No candle pattern "always rises/falls when it appears". Trading mechanically off pattern slogans is a common way beginners lose money. Patterns have to be read together with position, volume and timeframe, and they're always odds, never certainty. Crypto swings hard, and contracts with leverage can wipe out all of your capital, and then some. Everything here is chart-reading education, not investment advice, and we don't predict moves.
How a beginner uses them: recognise, don't act
After all that "don't trust it", what are patterns even for? Three honest jobs for a beginner:
- The first goal is to recognise them. Being able to glance at a chart and say "that's a doji", "those two are a bullish engulfing" is enough. You learn them to follow what other people are talking about, not to act on them.

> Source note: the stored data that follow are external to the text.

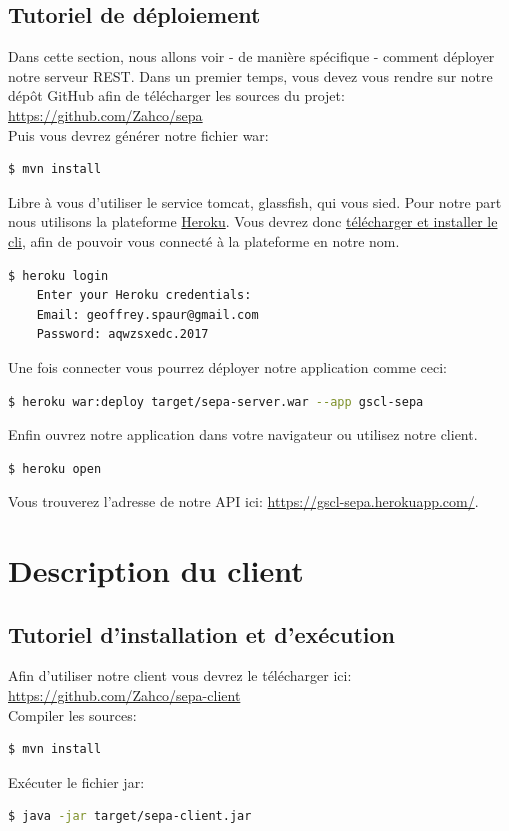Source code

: \documentclass{article}
\begin{document}
    \subsection{Tutoriel de déploiement}
      Dans cette section, nous allons voir - de manière spécifique - comment déployer notre serveur REST.
      Dans un premier temps, vous devez vous rendre sur notre dépôt GitHub afin de télécharger les sources du projet:\\
      \url{https://github.com/Zahco/sepa}\\
      Puis vous devrez générer notre fichier war:
      \begin{lstlisting}[language=bash]
    $ mvn install
      \end{lstlisting}
      Libre à vous d'utiliser le service tomcat, glassfish, qui vous sied. Pour notre part nous utilisons la plateforme \href{https://www.heroku.com}{Heroku}.
      Vous devrez donc \href{https://devcenter.heroku.com/articles/heroku-cli}{télécharger et installer le cli}, afin de pouvoir vous connecté à la plateforme en notre nom.
      \begin{lstlisting}[language=bash]
    $ heroku login
    Enter your Heroku credentials:
    Email: geoffrey.spaur@gmail.com
    Password: aqwzsxedc.2017
      \end{lstlisting}
      Une fois connecter vous pourrez déployer notre application comme ceci:
      \begin{lstlisting}[language=bash]
    $ heroku war:deploy target/sepa-server.war --app gscl-sepa
      \end{lstlisting}
      Enfin ouvrez notre application dans votre navigateur ou utilisez notre client.
      \begin{lstlisting}[language=bash]
    $ heroku open
      \end{lstlisting}
      Vous trouverez l’adresse de notre API ici: \url{https://gscl-sepa.herokuapp.com/}.

  \newpage

  \section{ Description du client}
    \subsection{Tutoriel d'installation et d’exécution}
      Afin d'utiliser notre client vous devrez le télécharger ici:\\
      \url{https://github.com/Zahco/sepa-client}\\
      Compiler les sources: 
      \begin{lstlisting}[language=bash]
    $ mvn install
      \end{lstlisting}
      Exécuter le fichier jar:
      \begin{lstlisting}[language=bash]
    $ java -jar target/sepa-client.jar
      \end{lstlisting}
\end{document}
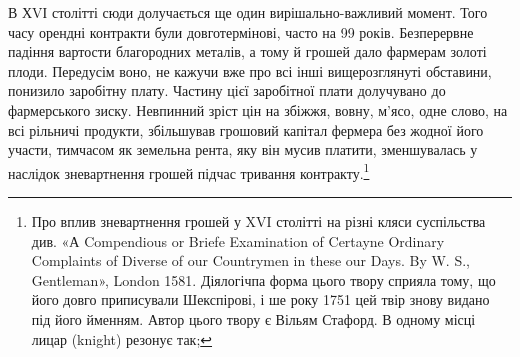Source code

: В ХVІ столітті сюди долучається ще один вирішально-важливий
момент. Того часу орендні контракти були довготермінові,
часто на 99 років. Безперервне падіння вартости благородних
металів, а тому й грошей дало фармерам золоті плоди. Передусім
воно, не кажучи вже про всі інші вищерозглянуті обставини,
понизило заробітну плату. Частину цієї заробітної плати долучувано
до фармерського зиску. Невпинний зріст цін на збіжжя,
вовну, м’ясо, одне слово, на всі рільничі продукти, збільшував
грошовий капітал фермера без жодної його участи, тимчасом
як земельна рента, яку він мусив платити, зменшувалась у наслідок
зневартнення грошей підчас тривання контракту.\footnote{
Про вплив зневартнення грошей у XVI столітті на різні кляси
суспільства див. «А Compendious or Briefe Examination of Certayne Ordinary
Complaints of Diverse of our Countrymen in these our Days. By
W. S., Gentleman», London 1581. Діялогічпа форма цього твору сприяла
тому, що його довго приписували Шекспірові, і ше року 1751 цей твір
знову видано під його йменням. Автор цього твору є Вільям Стафорд.
В одному місці лицар (knight) резонує так;

}
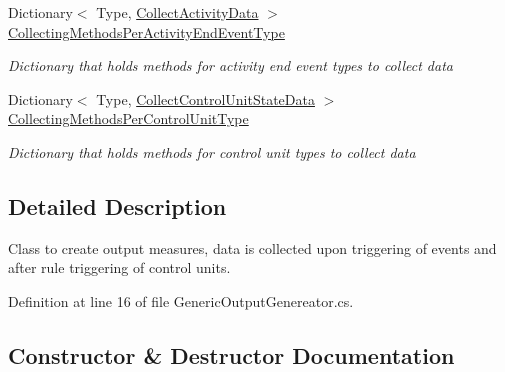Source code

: \begin{DoxyCompactItemize}
Dictionary$<$ Type, \hyperlink{class_simulation_core_1_1_model_log_1_1_generic_output_genereator_a0270699b86c929ca3021962550625514}{Collect\+Activity\+Data} $>$ \hyperlink{class_simulation_core_1_1_model_log_1_1_generic_output_genereator_ab16081627424a7d2473c64cf2d7e96ed}{Collecting\+Methods\+Per\+Activity\+End\+Event\+Type}
\begin{DoxyCompactList}\small\item\em Dictionary that holds methods for activity end event types to collect data \end{DoxyCompactList}\item 
Dictionary$<$ Type, \hyperlink{class_simulation_core_1_1_model_log_1_1_generic_output_genereator_a41bcb68889385d00be690756a3d60b80}{Collect\+Control\+Unit\+State\+Data} $>$ \hyperlink{class_simulation_core_1_1_model_log_1_1_generic_output_genereator_ab6472739b209892ee71617fcb4631753}{Collecting\+Methods\+Per\+Control\+Unit\+Type}
\begin{DoxyCompactList}\small\item\em Dictionary that holds methods for control unit types to collect data \end{DoxyCompactList}\end{DoxyCompactItemize}


\subsection{Detailed Description}
Class to create output measures, data is collected upon triggering of events and after rule triggering of control units. 



Definition at line 16 of file Generic\+Output\+Genereator.\+cs.



\subsection{Constructor \& Destructor Documentation}
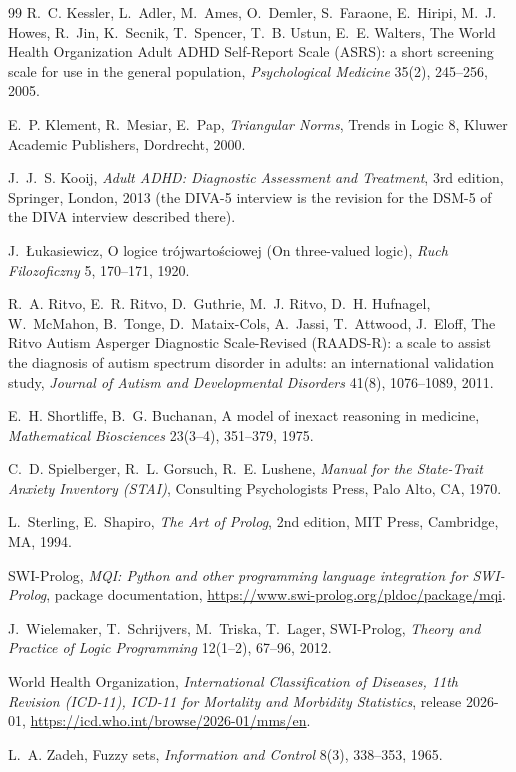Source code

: \begin{thebibliography}{99}
R.~C. Kessler, L.~Adler, M.~Ames, O.~Demler, S.~Faraone, E.~Hiripi, M.~J. Howes,
R.~Jin, K.~Secnik, T.~Spencer, T.~B. Ustun, E.~E. Walters,
The World Health Organization Adult ADHD Self-Report Scale (ASRS): a short
screening scale for use in the general population,
\emph{Psychological Medicine} 35(2), 245--256, 2005.

E.~P. Klement, R.~Mesiar, E.~Pap,
\emph{Triangular Norms}, Trends in Logic 8, Kluwer Academic Publishers,
Dordrecht, 2000.

J.~J.~S. Kooij,
\emph{Adult ADHD: Diagnostic Assessment and Treatment}, 3rd edition,
Springer, London, 2013 (the DIVA-5 interview is the revision for the DSM-5 of
the DIVA interview described there).

J.~{\L}ukasiewicz,
O logice tr\'ojwarto\'sciowej (On three-valued logic),
\emph{Ruch Filozoficzny} 5, 170--171, 1920.

R.~A. Ritvo, E.~R. Ritvo, D.~Guthrie, M.~J. Ritvo, D.~H. Hufnagel, W.~McMahon,
B.~Tonge, D.~Mataix-Cols, A.~Jassi, T.~Attwood, J.~Eloff,
The Ritvo Autism Asperger Diagnostic Scale-Revised (RAADS-R): a scale to assist
the diagnosis of autism spectrum disorder in adults: an international validation
study, \emph{Journal of Autism and Developmental Disorders} 41(8), 1076--1089,
2011.

E.~H. Shortliffe, B.~G. Buchanan,
A model of inexact reasoning in medicine,
\emph{Mathematical Biosciences} 23(3--4), 351--379, 1975.

C.~D. Spielberger, R.~L. Gorsuch, R.~E. Lushene,
\emph{Manual for the State-Trait Anxiety Inventory (STAI)},
Consulting Psychologists Press, Palo Alto, CA, 1970.

L.~Sterling, E.~Shapiro,
\emph{The Art of Prolog}, 2nd edition, MIT Press, Cambridge, MA, 1994.

SWI-Prolog, \emph{MQI: Python and other programming language integration for
SWI-Prolog}, package documentation, \url{https://www.swi-prolog.org/pldoc/package/mqi}.

J.~Wielemaker, T.~Schrijvers, M.~Triska, T.~Lager,
SWI-Prolog, \emph{Theory and Practice of Logic Programming} 12(1--2), 67--96,
2012.

World Health Organization,
\emph{International Classification of Diseases, 11th Revision (ICD-11), ICD-11
for Mortality and Morbidity Statistics}, release 2026-01,
\url{https://icd.who.int/browse/2026-01/mms/en}.

L.~A. Zadeh,
Fuzzy sets, \emph{Information and Control} 8(3), 338--353, 1965.

\end{thebibliography}
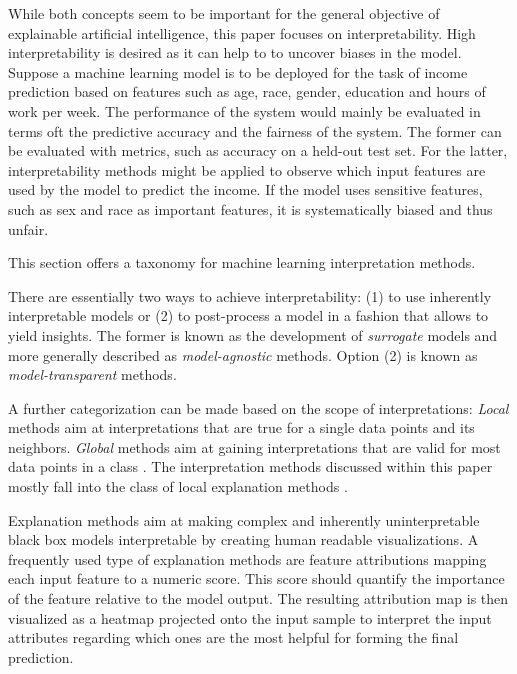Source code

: While both concepts seem to be important for the general objective of explainable artificial intelligence, this paper focuses on interpretability. 
High interpretability is desired as it can help to to uncover biases in the model. Suppose a machine learning model is to be deployed for the task of income prediction based on features such as age, race, gender, education and hours of work per week. The performance of the system would mainly be evaluated in terms oft the predictive accuracy and the fairness of the system. The former can be evaluated with metrics, such as accuracy on a held-out test set. For the latter, interpretability methods might be applied to observe which input features are used by the model to predict the income. 
If the model uses sensitive features, such as sex and race as important features, it is systematically biased and thus unfair. 


This section offers a taxonomy for machine learning interpretation methods.

There are essentially two ways to achieve interpretability: (1) to use inherently interpretable models or (2) to post-process a model in a fashion that allows to yield insights. The former is known as the development of \textit{surrogate} models and more generally described as \textit{model-agnostic} methods. Option (2) is known as \textit{model-transparent} methods. 

A further categorization can be made based on the scope of interpretations: \textit{Local} methods aim at interpretations that are true for a single data points and its neighbors. 
\textit{Global} methods aim at gaining interpretations that are valid for most data points in a class \cite{kim2018interpretability, nguyen2017plug, yosinski2015understanding}. The interpretation methods discussed within this paper mostly fall into the class of local explanation methods \cite{ribeiro2016should, lundberg2017unified}. %

Explanation methods aim at making complex and inherently uninterpretable black box models interpretable by creating human readable visualizations. 
A frequently used type of explanation methods are feature attributions mapping each input feature to a numeric score. This score should quantify the importance of the feature relative to the model output. The resulting attribution map is then visualized as a heatmap projected onto the input sample to interpret the input attributes regarding which ones are the most helpful for forming the final prediction. 

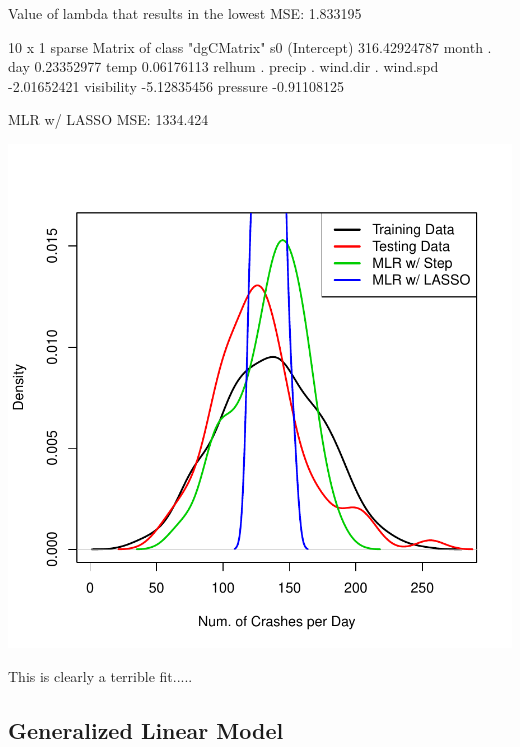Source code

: \documentclass[11pt, a4paper]{article}
\begin{document}
\begin{Schunk}
\begin{Soutput}
Value of lambda that results in the lowest MSE: 1.833195
\end{Soutput}
\begin{Soutput}
10 x 1 sparse Matrix of class "dgCMatrix"
                      s0
(Intercept) 316.42924787
month         .         
day           0.23352977
temp          0.06176113
relhum        .         
precip        .         
wind.dir      .         
wind.spd     -2.01652421
visibility   -5.12835456
pressure     -0.91108125
\end{Soutput}
\begin{Soutput}
MLR w/ LASSO MSE: 1334.424
\end{Soutput}
\end{Schunk}
\includegraphics{regression-016}


This is clearly a terrible fit.....




\pagebreak
\subsection{Generalized Linear Model}
\end{document}
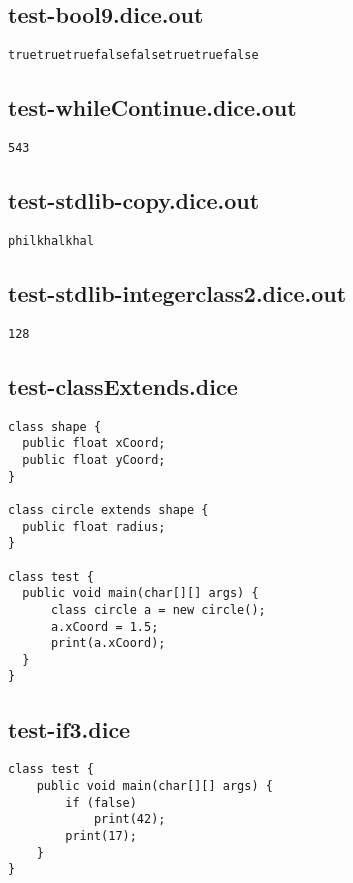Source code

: \subsection{test-bool9.dice.out}
\begin{verbatim}
truetruetruefalsefalsetruetruefalse

\end{verbatim}
\pagebreak
\subsection{test-whileContinue.dice.out}
\begin{verbatim}
543
\end{verbatim}
\pagebreak
\subsection{test-stdlib-copy.dice.out}
\begin{verbatim}
philkhalkhal
\end{verbatim}
\pagebreak
\subsection{test-stdlib-integerclass2.dice.out}
\begin{verbatim}
128

\end{verbatim}
\pagebreak
\subsection{test-classExtends.dice}
\begin{verbatim}
class shape {
  public float xCoord;
  public float yCoord;
}

class circle extends shape {
  public float radius;
}

class test {
  public void main(char[][] args) {
      class circle a = new circle(); 
      a.xCoord = 1.5;
      print(a.xCoord);
  }
}
\end{verbatim}
\pagebreak
\subsection{test-if3.dice}
\begin{verbatim}
class test {
	public void main(char[][] args) {	
  		if (false) 
  			print(42);
  		print(17);
	}
}

\end{verbatim}
\pagebreak
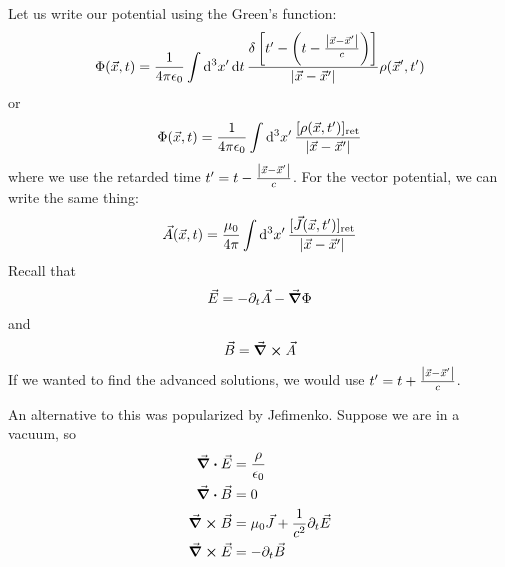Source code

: \documentclass[a4paper,twoside,master.tex]{subfiles}
\begin{document}
Let us write our potential using the Green's function:
\begin{equation}
    \Phi( \vec{x},t) = \frac{1}{4 \pi \epsilon_0} \int \dd[3]{x'} \dd{t} \frac{\delta \left[ t' - \left( t - \frac{\abs{ \vec{x} - \vec{x}'}}{c} \right) \right]}{\abs{ \vec{x} - \vec{x}'}} \rho( \vec{x}', t')
\end{equation}
or
\begin{equation}
    \Phi( \vec{x}, t) = \frac{1}{4 \pi \epsilon_0} \int \dd[3]{x'} \frac{[\rho( \vec{x}, t')]_{\text{ret}}}{\abs{ \vec{x} - \vec{x}'}}
\end{equation}
where we use the retarded time $ t' = t - \frac{\abs{ \vec{x} - \vec{x}'}}{c} $. For the vector potential, we can write the same thing:
\begin{equation}
    \vec{A}( \vec{x},t) = \frac{\mu_0}{4 \pi} \int \dd[3]{x'} \frac{[ \vec{J}( \vec{x}, t')]_{\text{ret}}}{\abs{ \vec{x} - \vec{x}'}}
\end{equation}
Recall that
\begin{equation}
    \vec{E} = - \partial_t \vec{A} - \grad{\Phi}
\end{equation}
and
\begin{equation}
    \vec{B} = \curl{ \vec{A}}
\end{equation}
If we wanted to find the advanced solutions, we would use $ t' = t + \frac{\abs{ \vec{x} - \vec{x}'}}{c} $.

An alternative to this was popularized by Jefimenko. Suppose we are in a vacuum, so
\begin{align}
    \div{ \vec{E}} &= \frac{\rho}{\epsilon_0}\\
    \div{ \vec{B}} &= 0\\
    \curl{ \vec{B}} &= \mu_0 \vec{J} + \frac{1}{c^2} \partial_t \vec{E}\\
    \curl{ \vec{E}} &= - \partial_t \vec{B}
\end{align}
\end{document}
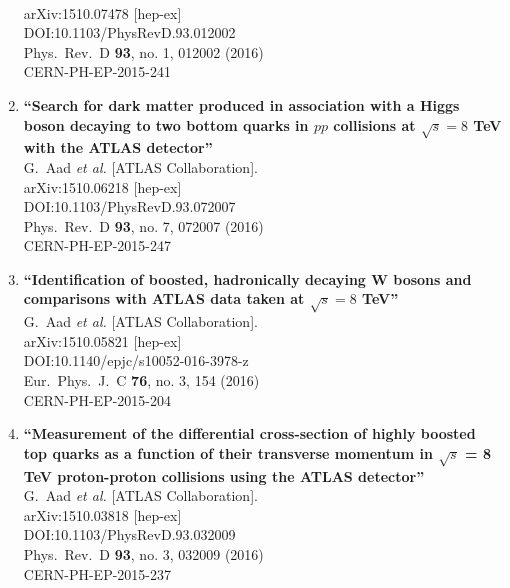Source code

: \documentclass{article}
\begin{document}
\begin{enumerate}
  \\{}arXiv:1510.07478 [hep-ex]
  \\{}DOI:10.1103/PhysRevD.93.012002
  \\{}Phys.\ Rev.\ D {\bf 93}, no. 1, 012002 (2016)
  \\{}CERN-PH-EP-2015-241
\item%
{\bf ``Search for dark matter produced in association with a Higgs boson decaying to two bottom quarks in $pp$ collisions at $\sqrt{s} = 8$ TeV with the ATLAS detector''}
  \\{}G.~Aad {\it et al.} [ATLAS Collaboration].
  \\{}arXiv:1510.06218 [hep-ex]
  \\{}DOI:10.1103/PhysRevD.93.072007
  \\{}Phys.\ Rev.\ D {\bf 93}, no. 7, 072007 (2016)
  \\{}CERN-PH-EP-2015-247
\item%
{\bf ``Identification of boosted, hadronically decaying W bosons and comparisons with ATLAS data taken at $\sqrt{s} = 8$ TeV''}
  \\{}G.~Aad {\it et al.} [ATLAS Collaboration].
  \\{}arXiv:1510.05821 [hep-ex]
  \\{}DOI:10.1140/epjc/s10052-016-3978-z
  \\{}Eur.\ Phys.\ J.\ C {\bf 76}, no. 3, 154 (2016)
  \\{}CERN-PH-EP-2015-204
\item%
{\bf ``Measurement of the differential cross-section of highly boosted top quarks as a function of their transverse momentum in $\sqrt{s}$ = 8 TeV proton-proton collisions using the ATLAS detector''}
  \\{}G.~Aad {\it et al.} [ATLAS Collaboration].
  \\{}arXiv:1510.03818 [hep-ex]
  \\{}DOI:10.1103/PhysRevD.93.032009
  \\{}Phys.\ Rev.\ D {\bf 93}, no. 3, 032009 (2016)
  \\{}CERN-PH-EP-2015-237

\end{enumerate}
\end{document}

- A starting point for looking, not an end point. See a reversal pattern, and what comes next is checking its position, checking whether volume backs it, switching to a bigger timeframe to look again — not placing an order on the spot. A pattern is the cue to "start observing", not the answer that "ends the thinking".
- Always think risk before pattern. What really decides whether you make or lose money isn't getting a few patterns right; it's whether you've kept risk in check — deciding before you buy where you'll admit you were wrong and the most you'll lose. That part matters more than every pattern; see the risk calculator.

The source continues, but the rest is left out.